Kierstein and Brittany chimed in, "Tell me. Tell me. Tell me."

But the repetitiveness of being actresses didn't make the girls turn up their noses at the perks of the profession.

They rode in a limousine after taking in "The Lion King" on Broadway. Kierstein mapped out the layout of the limo's back seat.

She also mapped out the girls' hotel room, equipped with two queen-sized beds, two bathrooms and a pullout couch.

"It was like a house," she said.

After tasting the celebrity life, the local commercial starlets have a few words of advice for aspiring young actresses: Don't mix Pop Rox in Sprite martinis.

They almost had perfected their martini concoction of Sprite, ginger ale and gummy worms before they dropped in some mouth-popping Pop Rox.

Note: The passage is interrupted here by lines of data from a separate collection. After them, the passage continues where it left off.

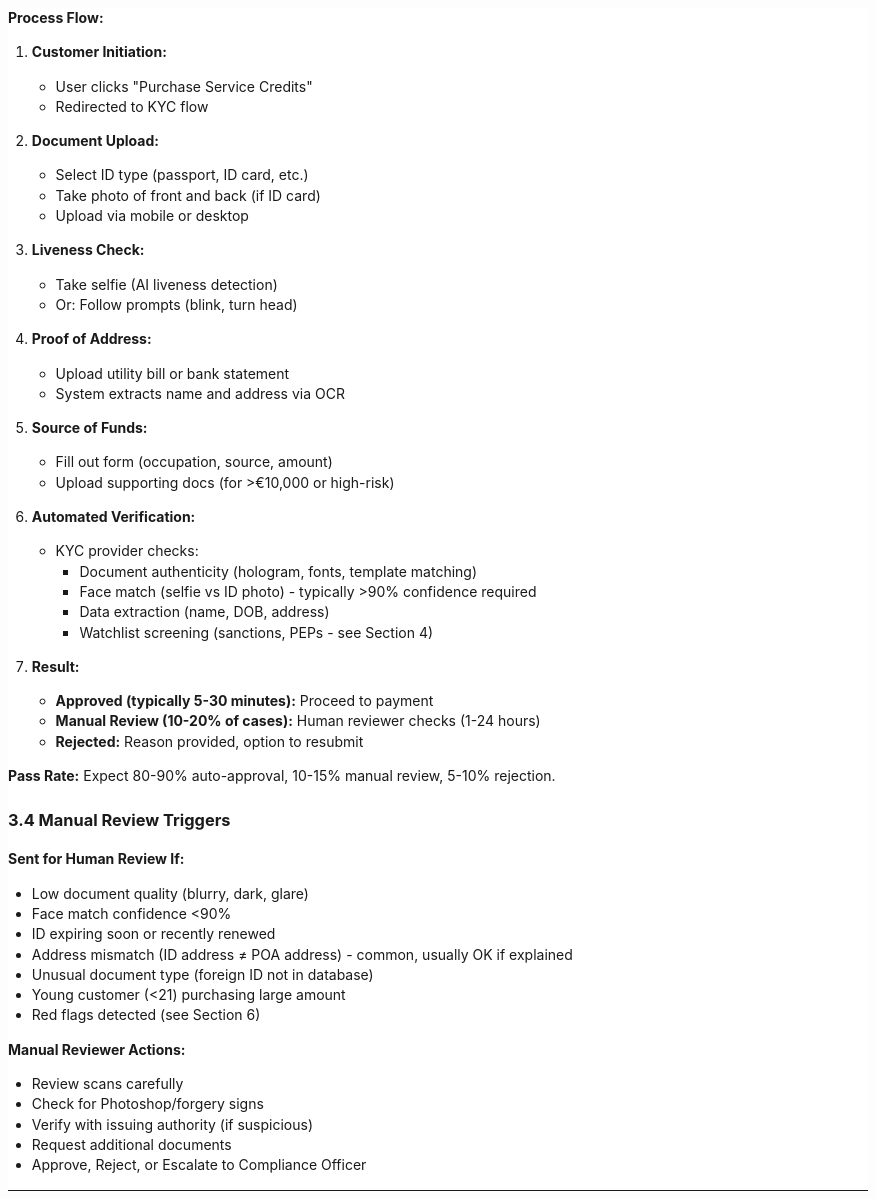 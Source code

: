 **Process Flow:**

1. **Customer Initiation:**
   - User clicks "Purchase Service Credits"
   - Redirected to KYC flow

2. **Document Upload:**
   - Select ID type (passport, ID card, etc.)
   - Take photo of front and back (if ID card)
   - Upload via mobile or desktop

3. **Liveness Check:**
   - Take selfie (AI liveness detection)
   - Or: Follow prompts (blink, turn head)

4. **Proof of Address:**
   - Upload utility bill or bank statement
   - System extracts name and address via OCR

5. **Source of Funds:**
   - Fill out form (occupation, source, amount)
   - Upload supporting docs (for >€10,000 or high-risk)

6. **Automated Verification:**
   - KYC provider checks:
     - Document authenticity (hologram, fonts, template matching)
     - Face match (selfie vs ID photo) - typically >90% confidence required
     - Data extraction (name, DOB, address)
     - Watchlist screening (sanctions, PEPs - see Section 4)

7. **Result:**
   - **Approved (typically 5-30 minutes):** Proceed to payment
   - **Manual Review (10-20% of cases):** Human reviewer checks (1-24 hours)
   - **Rejected:** Reason provided, option to resubmit

**Pass Rate:** Expect 80-90% auto-approval, 10-15% manual review, 5-10% rejection.

### 3.4 Manual Review Triggers

**Sent for Human Review If:**
- Low document quality (blurry, dark, glare)
- Face match confidence <90%
- ID expiring soon or recently renewed
- Address mismatch (ID address ≠ POA address) - common, usually OK if explained
- Unusual document type (foreign ID not in database)
- Young customer (<21) purchasing large amount
- Red flags detected (see Section 6)

**Manual Reviewer Actions:**
- Review scans carefully
- Check for Photoshop/forgery signs
- Verify with issuing authority (if suspicious)
- Request additional documents
- Approve, Reject, or Escalate to Compliance Officer

---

Kierstein made a grossed-out face.

But celebrity also didn't spoil the girls, who saw plenty of poverty on the streets of New York.

Witmer said the girls discussed how there are people less fortunate than they are.

But the larger lesson came from the reinforcement found in the lines the girls had to repeat so many times.

Cassidy said her take on the commercials is that, "I'm the person I'm going to be and you should support that."

She wants to be a forensic scientist when she grows up, or at least play one on television. Brittany and Kierstein want to be wrestlers.